- [ASSIGNED TASK] Work out how many lines of the listing hold the string "while", then answer with that number and nothing else.

- [SOURCE DATA]
________________
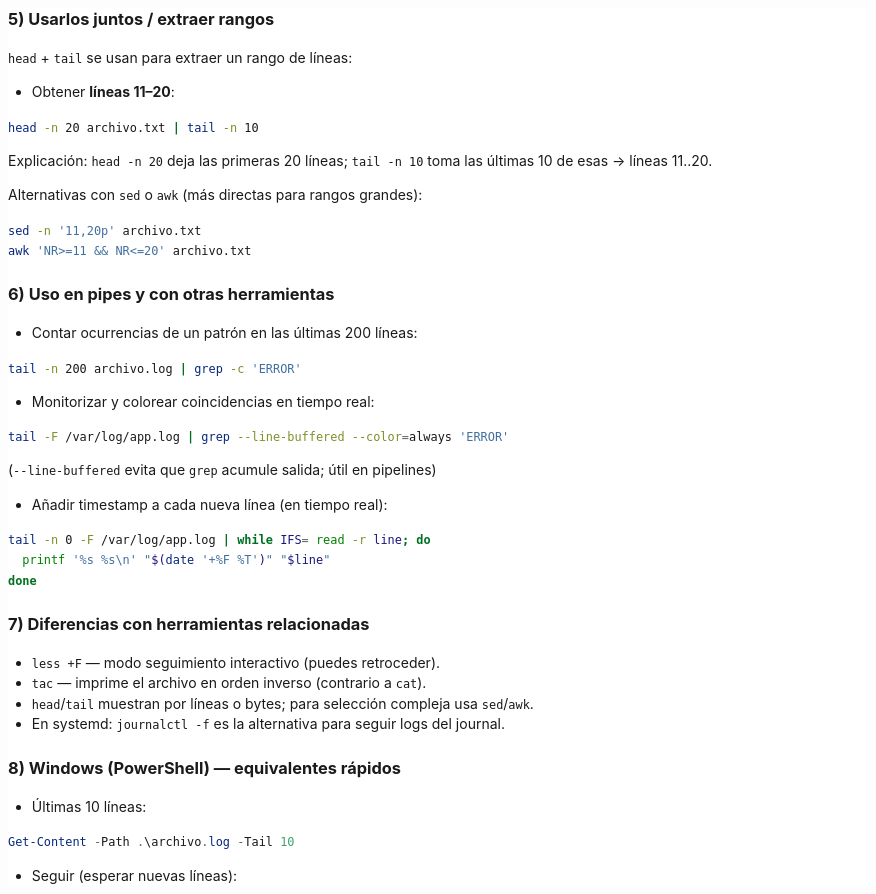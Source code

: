 ### 5) Usarlos juntos / extraer rangos

`head` + `tail` se usan para extraer un rango de líneas:

- Obtener **líneas 11–20**:

```bash
head -n 20 archivo.txt | tail -n 10
```

Explicación: `head -n 20` deja las primeras 20 líneas; `tail -n 10` toma las últimas 10 de esas → líneas 11..20.

Alternativas con `sed` o `awk` (más directas para rangos grandes):

```bash
sed -n '11,20p' archivo.txt
awk 'NR>=11 && NR<=20' archivo.txt
```

### 6) Uso en pipes y con otras herramientas

- Contar ocurrencias de un patrón en las últimas 200 líneas:

```bash
tail -n 200 archivo.log | grep -c 'ERROR'
```

- Monitorizar y colorear coincidencias en tiempo real:

```bash
tail -F /var/log/app.log | grep --line-buffered --color=always 'ERROR'
```

(`--line-buffered` evita que `grep` acumule salida; útil en pipelines)

- Añadir timestamp a cada nueva línea (en tiempo real):

```bash
tail -n 0 -F /var/log/app.log | while IFS= read -r line; do
  printf '%s %s\n' "$(date '+%F %T')" "$line"
done
```

### 7) Diferencias con herramientas relacionadas

- `less +F` — modo seguimiento interactivo (puedes retroceder).
- `tac` — imprime el archivo en orden inverso (contrario a `cat`).
- `head`/`tail` muestran por líneas o bytes; para selección compleja usa `sed`/`awk`.
- En systemd: `journalctl -f` es la alternativa para seguir logs del journal.

### 8) Windows (PowerShell) — equivalentes rápidos

- Últimas 10 líneas:

```powershell
Get-Content -Path .\archivo.log -Tail 10
```

- Seguir (esperar nuevas líneas):
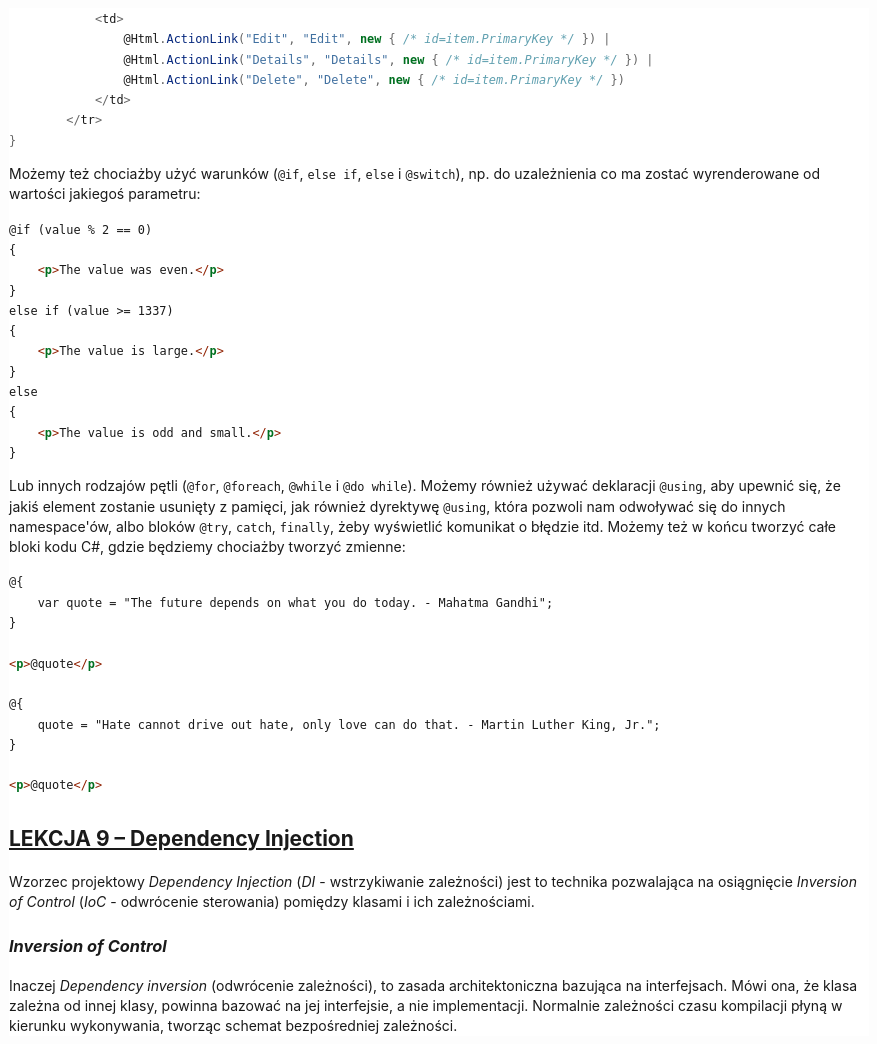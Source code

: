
 ```csharp =
            <td>
                @Html.ActionLink("Edit", "Edit", new { /* id=item.PrimaryKey */ }) |
                @Html.ActionLink("Details", "Details", new { /* id=item.PrimaryKey */ }) |
                @Html.ActionLink("Delete", "Delete", new { /* id=item.PrimaryKey */ })
            </td>
        </tr>
}
```
Możemy też chociażby użyć warunków (`@if`, `else if`, `else` i `@switch`), np. do uzależnienia co ma zostać wyrenderowane od wartości jakiegoś parametru:
```html =
@if (value % 2 == 0)
{
    <p>The value was even.</p>
}
else if (value >= 1337)
{
    <p>The value is large.</p>
}
else
{
    <p>The value is odd and small.</p>
}
```
Lub innych rodzajów pętli (`@for`, `@foreach`, `@while` i `@do while`). Możemy również używać deklaracji `@using`, aby upewnić się, że jakiś element zostanie usunięty z pamięci, jak również dyrektywę `@using`, która pozwoli nam odwoływać się do innych namespace'ów, albo bloków `@try`, `catch`, `finally`, żeby wyświetlić komunikat o błędzie itd. Możemy też w końcu tworzyć całe bloki kodu C#, gdzie będziemy chociażby tworzyć zmienne:
```html =
@{
    var quote = "The future depends on what you do today. - Mahatma Gandhi";
}

<p>@quote</p>

@{
    quote = "Hate cannot drive out hate, only love can do that. - Martin Luther King, Jr.";
}

<p>@quote</p>
```

## [LEKCJA 9 – Dependency Injection](https://kurs.szkoladotneta.pl/zostan-programista-asp-net/tydzien-6-aplikacje-webowe-w-asp-net-core/lekcja-9-dependency-injection/)
Wzorzec projektowy _Dependency Injection_ (_DI_ - wstrzykiwanie zależności) jest to technika pozwalająca na osiągnięcie _Inversion of Control_ (_IoC_ - odwrócenie sterowania) pomiędzy klasami i ich zależnościami.

### _Inversion of Control_
 Inaczej _Dependency inversion_ (odwrócenie zależności), to zasada architektoniczna bazująca na interfejsach. Mówi ona, że klasa zależna od innej klasy, powinna bazować na jej interfejsie, a nie implementacji. Normalnie zależności czasu kompilacji płyną w kierunku wykonywania, tworząc schemat bezpośredniej zależności.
________________
- [OUTPUT BELOW] 2